Quale piano sarebbe ragionevole per avere qualche speranza di aiutare i greci?
«Per me le basi di un buon accordo erano chiare: si può chiedere alla Grecia un leggero avanzo primario nei prossimi anni, nell’ordine di un 1 per cento del Pil al massimo, ma non di più, almeno fino a quando l’attività economica non avrà ritrovato il suo livello del 2007. Oggi il Pil greco è sotto del 25% rispetto alle dimensioni precedenti la crisi. In queste condizioni non ha alcun senso chiedere un aumento dell’avanzo primario del 2% del Pil nel 2016, del 3% nel 2017 per arrivare al 4% nel 2018».
La tentazione di fondo della Germania e dell’Europa del Nord in questa crisi è sembrata quella di sbarazzarsi della Grecia per dare un esempio agli altri Paesi, e poi costruire una Unione economica e politica più integrata ed efficace. Era un’idea sensata?
«Quelli che hanno pensato e che ancora pensano che un’Europa senza Grecia permetterebbe di disciplinare e stabilizzare la zona euro sono dei pericolosi apprendisti stregoni. Cacciare un Paese significa incoraggiare tutti i discorsi anti-euro e in fin dei conti distruggere l’ideale europeo, sarebbe l’inizio della fine».
Eppure il ministro delle Finanze tedesco Schäuble, e non solo lui, ha lavorato per questo esito.
«Presso un certo numero di dirigenti tedeschi si osserva uno spaventoso miscuglio di nazionalismo presuntuoso e di ignoranza storica. L’Europa si è costruita negli anni Cinquanta sulla cancellazione dei debiti del passato, e in particolare del debito della Germania. Ai giovani tedeschi degli anni 1950-1960 è stato detto: voi non siete responsabili dei debiti e degli errori dei vostri genitori e dei governi precedenti, bisogna guardare verso il futuro e investire nella crescita. Dovremmo fare lo stesso oggi».
In questa situazione qual è il ruolo di Draghi e della Bce?
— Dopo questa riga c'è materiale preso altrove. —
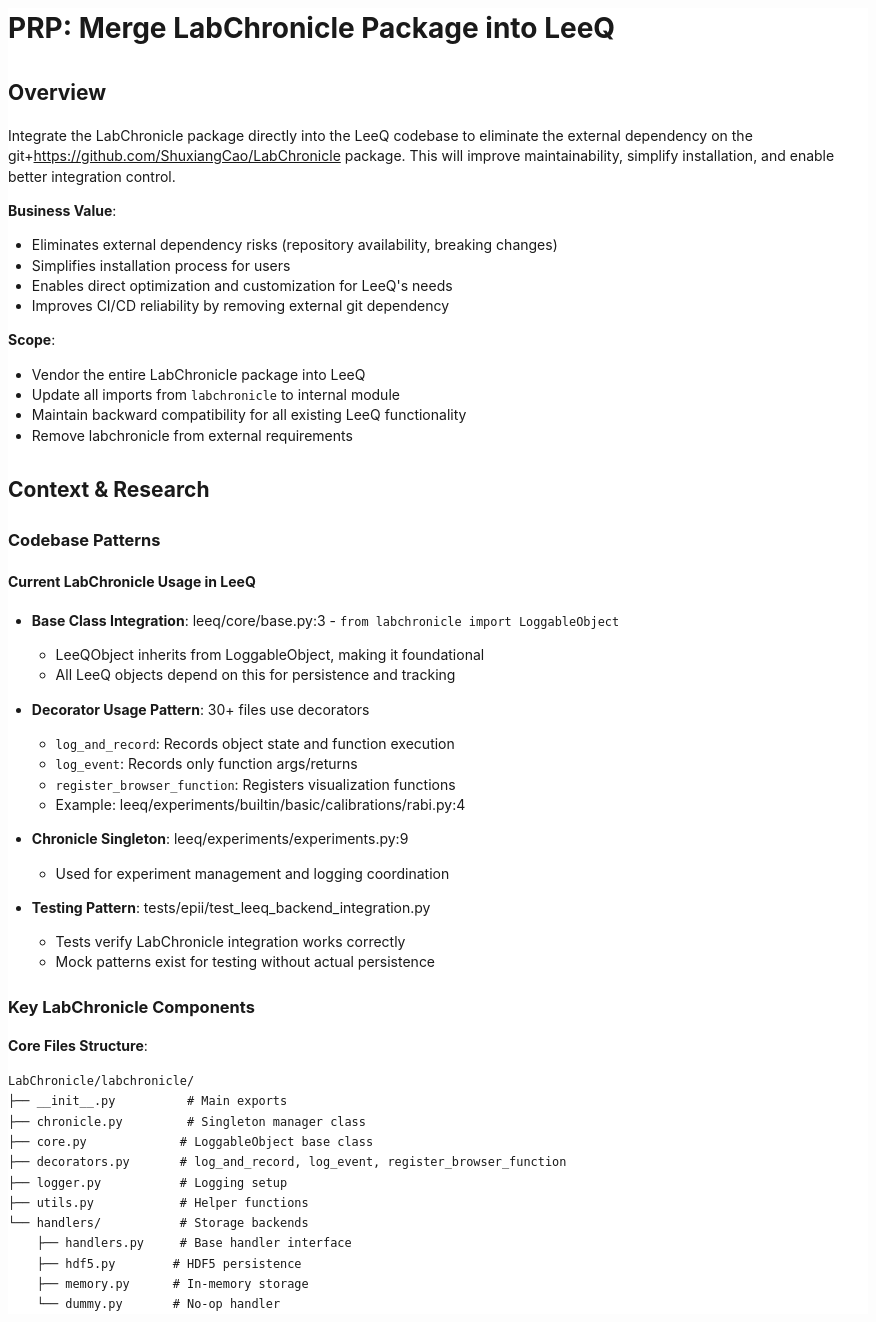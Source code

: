 # PRP: Merge LabChronicle Package into LeeQ

## Overview
Integrate the LabChronicle package directly into the LeeQ codebase to eliminate the external dependency on the git+https://github.com/ShuxiangCao/LabChronicle package. This will improve maintainability, simplify installation, and enable better integration control.

**Business Value**: 
- Eliminates external dependency risks (repository availability, breaking changes)
- Simplifies installation process for users
- Enables direct optimization and customization for LeeQ's needs
- Improves CI/CD reliability by removing external git dependency

**Scope**: 
- Vendor the entire LabChronicle package into LeeQ
- Update all imports from `labchronicle` to internal module
- Maintain backward compatibility for all existing LeeQ functionality
- Remove labchronicle from external requirements

## Context & Research

### Codebase Patterns

#### Current LabChronicle Usage in LeeQ
- **Base Class Integration**: leeq/core/base.py:3 - `from labchronicle import LoggableObject`
  - LeeQObject inherits from LoggableObject, making it foundational
  - All LeeQ objects depend on this for persistence and tracking

- **Decorator Usage Pattern**: 30+ files use decorators
  - `log_and_record`: Records object state and function execution
  - `log_event`: Records only function args/returns
  - `register_browser_function`: Registers visualization functions
  - Example: leeq/experiments/builtin/basic/calibrations/rabi.py:4

- **Chronicle Singleton**: leeq/experiments/experiments.py:9
  - Used for experiment management and logging coordination

- **Testing Pattern**: tests/epii/test_leeq_backend_integration.py
  - Tests verify LabChronicle integration works correctly
  - Mock patterns exist for testing without actual persistence

### Key LabChronicle Components

**Core Files Structure**:
```
LabChronicle/labchronicle/
├── __init__.py          # Main exports
├── chronicle.py         # Singleton manager class
├── core.py             # LoggableObject base class
├── decorators.py       # log_and_record, log_event, register_browser_function
├── logger.py           # Logging setup
├── utils.py            # Helper functions
└── handlers/           # Storage backends
    ├── handlers.py     # Base handler interface
    ├── hdf5.py        # HDF5 persistence
    ├── memory.py      # In-memory storage
    └── dummy.py       # No-op handler
```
«La Bce non deve asfissiare le banche greche. L’Italia e la Francia si sono opposte all’espulsione della Grecia dalla zona euro, contro un colpo di Stato finanziario. L’idea che un creditore possa recuperare i suoi soldi asfissiando il debitore è un pensiero folle, ideologico».
Il Grexit per il momento almeno è scongiurato. Ma è possibile pensare che un Paese possa uscire dall’euro senza conseguenze gravi per gli altri? Nei giorni scorsi il governo italiano negava qualsiasi rischio di contagio, a differenza di ciò che pensava il Fondo. Chi ha ragione?
«L’Italia aveva torto di ritenersi al riparo. I tassi di interesse oggi sono eccezionalmente bassi, ma questa situazione non può durare all’infinito. In caso di Grexit, le tensioni si sarebbero trasferite presto o tardi su altri Paesi».